Wooldridge v. Doiron, (1993) 112 Nfld. & P.E.I.R. 226 (PEITD)

JudgeJenkins, J.
Case DateNovember 19, 1993
JurisdictionPrince Edward Island
Citations(1993), 112 Nfld. & P.E.I.R. 226 (PEITD)

Wooldridge v. Doiron (1993), 112 Nfld. & P.E.I.R. 226 (PEITD);

    350 A.P.R. 226

MLB headnote and full text

Gary David Goops Wooldridge (petitioner (husband)/respondent by counterpetition (defendant)) v. Gaylene Mary (Wooldridge) Doiron (respondent (wife)/petitioner by counterpetition (plaintiff))

(No. 1101-02821)

Indexed As: Wooldridge v. Doiron

Prince Edward Island Supreme Court

Trial Division

Jenkins, J.

November 19, 1993.

Summary:

The parties separated and the husband petitioned for divorce. The wife consented to the divorce and counterpetitioned for main­tenance and support. The wife claimed that a separation agreement executed shortly after the separation was unconscionable and should be set aside. The wife also filed a claim requesting similar relief and an equal division of family assets under the Family Law Reform Act.
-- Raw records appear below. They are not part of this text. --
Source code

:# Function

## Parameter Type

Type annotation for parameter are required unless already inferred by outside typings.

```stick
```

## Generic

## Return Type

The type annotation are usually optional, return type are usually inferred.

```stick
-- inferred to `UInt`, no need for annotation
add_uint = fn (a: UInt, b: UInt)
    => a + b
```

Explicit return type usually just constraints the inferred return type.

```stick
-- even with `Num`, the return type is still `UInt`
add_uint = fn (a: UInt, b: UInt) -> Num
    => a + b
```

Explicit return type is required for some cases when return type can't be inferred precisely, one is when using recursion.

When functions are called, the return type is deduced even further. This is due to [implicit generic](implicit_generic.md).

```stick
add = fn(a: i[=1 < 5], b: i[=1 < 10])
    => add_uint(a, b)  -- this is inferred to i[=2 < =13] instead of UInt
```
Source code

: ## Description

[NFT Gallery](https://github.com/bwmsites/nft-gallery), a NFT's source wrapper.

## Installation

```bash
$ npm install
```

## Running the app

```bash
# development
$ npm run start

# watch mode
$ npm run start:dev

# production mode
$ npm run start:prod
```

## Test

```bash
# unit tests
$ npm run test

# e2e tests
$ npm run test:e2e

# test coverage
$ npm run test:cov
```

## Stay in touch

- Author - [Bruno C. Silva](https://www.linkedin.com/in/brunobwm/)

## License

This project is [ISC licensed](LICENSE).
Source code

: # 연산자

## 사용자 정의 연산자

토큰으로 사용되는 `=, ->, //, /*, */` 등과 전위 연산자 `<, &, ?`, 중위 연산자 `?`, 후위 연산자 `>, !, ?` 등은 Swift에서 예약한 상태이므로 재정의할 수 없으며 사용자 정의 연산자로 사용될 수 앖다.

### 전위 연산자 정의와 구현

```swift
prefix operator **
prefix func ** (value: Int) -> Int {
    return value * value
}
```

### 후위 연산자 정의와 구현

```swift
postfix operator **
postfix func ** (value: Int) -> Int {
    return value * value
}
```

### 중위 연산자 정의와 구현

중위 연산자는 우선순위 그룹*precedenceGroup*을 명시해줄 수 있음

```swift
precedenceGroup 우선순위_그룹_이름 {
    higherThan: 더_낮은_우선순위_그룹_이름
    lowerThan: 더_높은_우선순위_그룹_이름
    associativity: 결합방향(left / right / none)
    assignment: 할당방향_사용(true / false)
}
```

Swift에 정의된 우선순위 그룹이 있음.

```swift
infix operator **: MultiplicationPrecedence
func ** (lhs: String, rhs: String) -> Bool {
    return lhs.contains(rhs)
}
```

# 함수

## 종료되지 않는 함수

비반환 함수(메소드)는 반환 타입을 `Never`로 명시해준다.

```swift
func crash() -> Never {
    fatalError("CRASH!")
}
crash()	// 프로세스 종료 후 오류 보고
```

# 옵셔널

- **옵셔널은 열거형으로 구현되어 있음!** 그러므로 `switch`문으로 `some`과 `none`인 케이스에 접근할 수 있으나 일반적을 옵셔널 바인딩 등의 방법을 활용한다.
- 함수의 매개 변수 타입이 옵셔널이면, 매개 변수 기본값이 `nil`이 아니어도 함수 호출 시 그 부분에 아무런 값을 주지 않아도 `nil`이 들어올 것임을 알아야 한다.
The Prince Edward Island Supreme Court, Trial Division, determined the issues accord­ingly.

Family Law - Topic 877

Husband and wife - Marital property - Distribution orders - Business, commercial or nonfamily assets - The parties separ­ated after 11 years of marriage - The hus­band earned $33,000 per annum - The wife earned $23,000 per annum - As part of the divorce, the wife applied to have a separa­tion agreement set aside and an equal division of marital property - The wife claimed that an antique hearse (a 1938 Packard) purchased by the husband a year before for $2,000 should be con­sidered a family asset and valued at $14,600 - The Prince Edward Island Supreme Court, Trial Division, held that the hearse was not a family asset - The court found that "it was for the sole use and enjoyment of the husband. The wife displayed no interest in this asset at any time" - See paragraphs 31 and 32.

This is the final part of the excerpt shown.